§ What the task requires
Repeat the whole listing below precisely. Omit all pictures.

§ The data
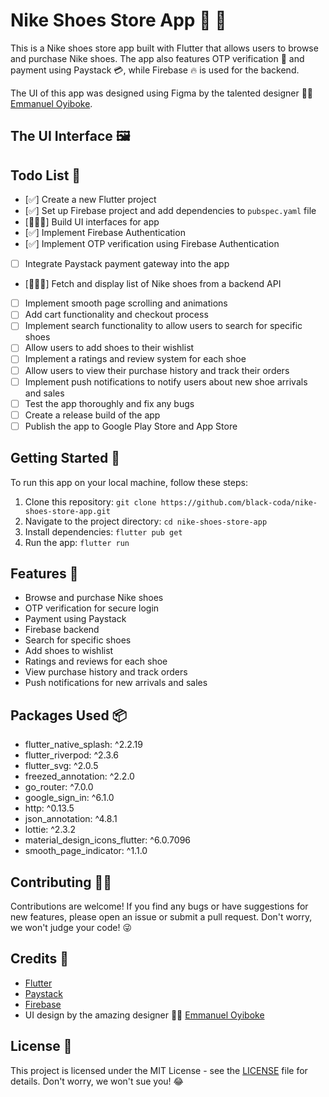 # Nike Shoes Store App 🏬 👟

This is a Nike shoes store app built with Flutter that allows users to browse and purchase Nike shoes. The app also features OTP verification 🔐 and payment using Paystack 💳, while Firebase 🔥 is used for the backend.

The UI of this app was designed using Figma by the talented designer 👨‍🎨 [Emmanuel Oyiboke](https://www.figma.com/@rays_da_dev).

## The UI Interface 🖼️



## Todo List 📝

- [✅] Create a new Flutter project
- [✅] Set up Firebase project and add dependencies to `pubspec.yaml` file
- [👨🏿‍💻] Build UI interfaces for app
- [✅] Implement Firebase Authentication
- [✅] Implement OTP verification using Firebase Authentication
- [ ] Integrate Paystack payment gateway into the app
- [👨🏿‍💻] Fetch and display list of Nike shoes from a backend API
- [ ] Implement smooth page scrolling and animations
- [ ] Add cart functionality and checkout process
- [ ] Implement search functionality to allow users to search for specific shoes
- [ ] Allow users to add shoes to their wishlist
- [ ] Implement a ratings and review system for each shoe
- [ ] Allow users to view their purchase history and track their orders
- [ ] Implement push notifications to notify users about new shoe arrivals and sales
- [ ] Test the app thoroughly and fix any bugs
- [ ] Create a release build of the app
- [ ] Publish the app to Google Play Store and App Store

## Getting Started 🚀

To run this app on your local machine, follow these steps:

1. Clone this repository: `git clone https://github.com/black-coda/nike-shoes-store-app.git`
2. Navigate to the project directory: `cd nike-shoes-store-app`
3. Install dependencies: `flutter pub get`
4. Run the app: `flutter run`

## Features 🌟

- Browse and purchase Nike shoes
- OTP verification for secure login
- Payment using Paystack
- Firebase backend
- Search for specific shoes
- Add shoes to wishlist
- Ratings and reviews for each shoe
- View purchase history and track orders
- Push notifications for new arrivals and sales

## Packages Used 📦

- flutter_native_splash: ^2.2.19
- flutter_riverpod: ^2.3.6
- flutter_svg: ^2.0.5
- freezed_annotation: ^2.2.0
- go_router: ^7.0.0
- google_sign_in: ^6.1.0
- http: ^0.13.5
- json_annotation: ^4.8.1
- lottie: ^2.3.2
- material_design_icons_flutter: ^6.0.7096
- smooth_page_indicator: ^1.1.0

## Contributing 👨‍💻

Contributions are welcome! If you find any bugs or have suggestions for new features, please open an issue or submit a pull request. Don't worry, we won't judge your code! 😜

## Credits 👏

- [Flutter](https://flutter.dev/)
- [Paystack](https://paystack.com/)
- [Firebase](https://firebase.google.com/)
- UI design by the amazing designer 👨‍🎨 [Emmanuel Oyiboke](https://www.figma.com/@rays_da_dev)

## License 📝

This project is licensed under the MIT License - see the [LICENSE](LICENSE) file for details. Don't worry, we won't sue you! 😂
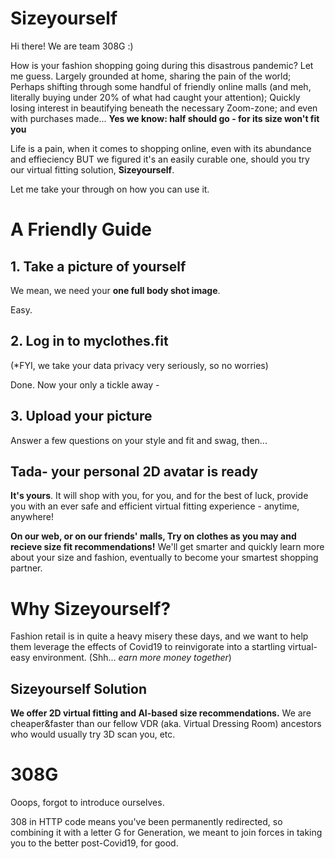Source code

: # Sizeyourself

Hi there! We are team 308G :)

How is your fashion shopping going during this disastrous pandemic?
Let me guess. Largely grounded at home, sharing the pain of the world; Perhaps shifting through some handful of friendly online malls (and meh, literally buying under 20% of what had caught your attention); Quickly losing interest in beautifying beneath the necessary Zoom-zone; and even with purchases made...
**Yes we know: half should go - for its size won't fit you**

Life is a pain, when it comes to shopping online, even with its abundance and effieciency
BUT we figured it's an easily curable one,
should you try our virtual fitting solution, **Sizeyourself**.

Let me take your through on how you can use it.

# A Friendly Guide
## 1. Take a picture of yourself
We mean, we need your **one full body shot image**.

Easy.

## 2. Log in to myclothes.fit
(*FYI, we take your data privacy very seriously, so no worries)

Done. Now your only a tickle away -

## 3. Upload your picture
Answer a few questions on your style and fit and swag, then...

## Tada- your personal 2D avatar is ready

**It's yours**. It will shop with you, for you, and for the best of luck, provide you with an ever safe and efficient virtual fitting experience - anytime, anywhere!

**On our web, or on our friends' malls,
Try on clothes as you may and recieve size fit recommendations!**
We'll get smarter and quickly learn more about your size and fashion, eventually to become your smartest shopping partner.

# Why Sizeyourself?

Fashion retail is in quite a heavy misery these days, and we want to help them leverage the effects of Covid19 to reinvigorate into a startling virtual-easy environment. (Shh... *earn more money together*)

## Sizeyourself Solution

**We offer 2D virtual fitting and AI-based size recommendations.**
We are cheaper&faster than our fellow VDR (aka. Virtual Dressing Room) ancestors who would usually try 3D scan you, etc.


# 308G

Ooops, forgot to introduce ourselves.

308 in HTTP code means you've been permanently redirected, so combining it with a letter G for Generation, we meant to join forces in taking you to the better post-Covid19, for good.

§ Task output
 # Nike Shoes Store App 🏬 👟

This is a Nike shoes store app built with Flutter that allows users to browse and purchase Nike shoes. The app also features OTP verification 🔐 and payment using Paystack 💳, while Firebase 🔥 is used for the backend.

The UI of this app was designed using Figma by the talented designer 👨‍🎨 [Emmanuel Oyiboke](https://www.figma.com/@rays_da_dev).

## The UI Interface 🖼️



## Todo List 📝

- [✅] Create a new Flutter project
- [✅] Set up Firebase project and add dependencies to `pubspec.yaml` file
- [👨🏿‍💻] Build UI interfaces for app
- [✅] Implement Firebase Authentication
- [✅] Implement OTP verification using Firebase Authentication
- [ ] Integrate Paystack payment gateway into the app
- [👨🏿‍💻] Fetch and display list of Nike shoes from a backend API
- [ ] Implement smooth page scrolling and animations
- [ ] Add cart functionality and checkout process
- [ ] Implement search functionality to allow users to search for specific shoes
- [ ] Allow users to add shoes to their wishlist
- [ ] Implement a ratings and review system for each shoe
- [ ] Allow users to view their purchase history and track their orders
- [ ] Implement push notifications to notify users about new shoe arrivals and sales
- [ ] Test the app thoroughly and fix any bugs
- [ ] Create a release build of the app
- [ ] Publish the app to Google Play Store and App Store

## Getting Started 🚀

To run this app on your local machine, follow these steps:

1. Clone this repository: `git clone https://github.com/black-coda/nike-shoes-store-app.git`
2. Navigate to the project directory: `cd nike-shoes-store-app`
3. Install dependencies: `flutter pub get`
4. Run the app: `flutter run`

## Features 🌟

- Browse and purchase Nike shoes
- OTP verification for secure login
- Payment using Paystack
- Firebase backend
- Search for specific shoes
- Add shoes to wishlist
- Ratings and reviews for each shoe
- View purchase history and track orders
- Push notifications for new arrivals and sales

## Packages Used 📦

- flutter_native_splash: ^2.2.19
- flutter_riverpod: ^2.3.6
- flutter_svg: ^2.0.5
- freezed_annotation: ^2.2.0
- go_router: ^7.0.0
- google_sign_in: ^6.1.0
- http: ^0.13.5
- json_annotation: ^4.8.1
- lottie: ^2.3.2
- material_design_icons_flutter: ^6.0.7096
- smooth_page_indicator: ^1.1.0

## Contributing 👨‍💻

Contributions are welcome! If you find any bugs or have suggestions for new features, please open an issue or submit a pull request. Don't worry, we won't judge your code! 😜

## Credits 👏

- [Flutter](https://flutter.dev/)
- [Paystack](https://paystack.com/)
- [Firebase](https://firebase.google.com/)
- UI design by the amazing designer 👨‍🎨 [Emmanuel Oyiboke](https://www.figma.com/@rays_da_dev)

## License 📝

This project is licensed under the MIT License - see the [LICENSE](LICENSE) file for details. Don't worry, we won't sue you! 😂
Source code

: # Sizeyourself

Hi there! We are team 308G :)

How is your fashion shopping going during this disastrous pandemic?
Let me guess. Largely grounded at home, sharing the pain of the world; Perhaps shifting through some handful of friendly online malls (and meh, literally buying under 20% of what had caught your attention); Quickly losing interest in beautifying beneath the necessary Zoom-zone; and even with purchases made...
**Yes we know: half should go - for its size won't fit you**

Life is a pain, when it comes to shopping online, even with its abundance and effieciency
BUT we figured it's an easily curable one,
should you try our virtual fitting solution, **Sizeyourself**.

Let me take your through on how you can use it.

# A Friendly Guide
## 1. Take a picture of yourself
We mean, we need your **one full body shot image**.

Easy.

## 2. Log in to myclothes.fit
(*FYI, we take your data privacy very seriously, so no worries)

Done. Now your only a tickle away -

## 3. Upload your picture
Answer a few questions on your style and fit and swag, then...

## Tada- your personal 2D avatar is ready

**It's yours**. It will shop with you, for you, and for the best of luck, provide you with an ever safe and efficient virtual fitting experience - anytime, anywhere!

**On our web, or on our friends' malls,
Try on clothes as you may and recieve size fit recommendations!**
We'll get smarter and quickly learn more about your size and fashion, eventually to become your smartest shopping partner.

# Why Sizeyourself?

Fashion retail is in quite a heavy misery these days, and we want to help them leverage the effects of Covid19 to reinvigorate into a startling virtual-easy environment. (Shh... *earn more money together*)

## Sizeyourself Solution

**We offer 2D virtual fitting and AI-based size recommendations.**
We are cheaper&faster than our fellow VDR (aka. Virtual Dressing Room) ancestors who would usually try 3D scan you, etc.


# 308G

Ooops, forgot to introduce ourselves.

308 in HTTP code means you've been permanently redirected, so combining it with a letter G for Generation, we meant to join forces in taking you to the better post-Covid19, for good.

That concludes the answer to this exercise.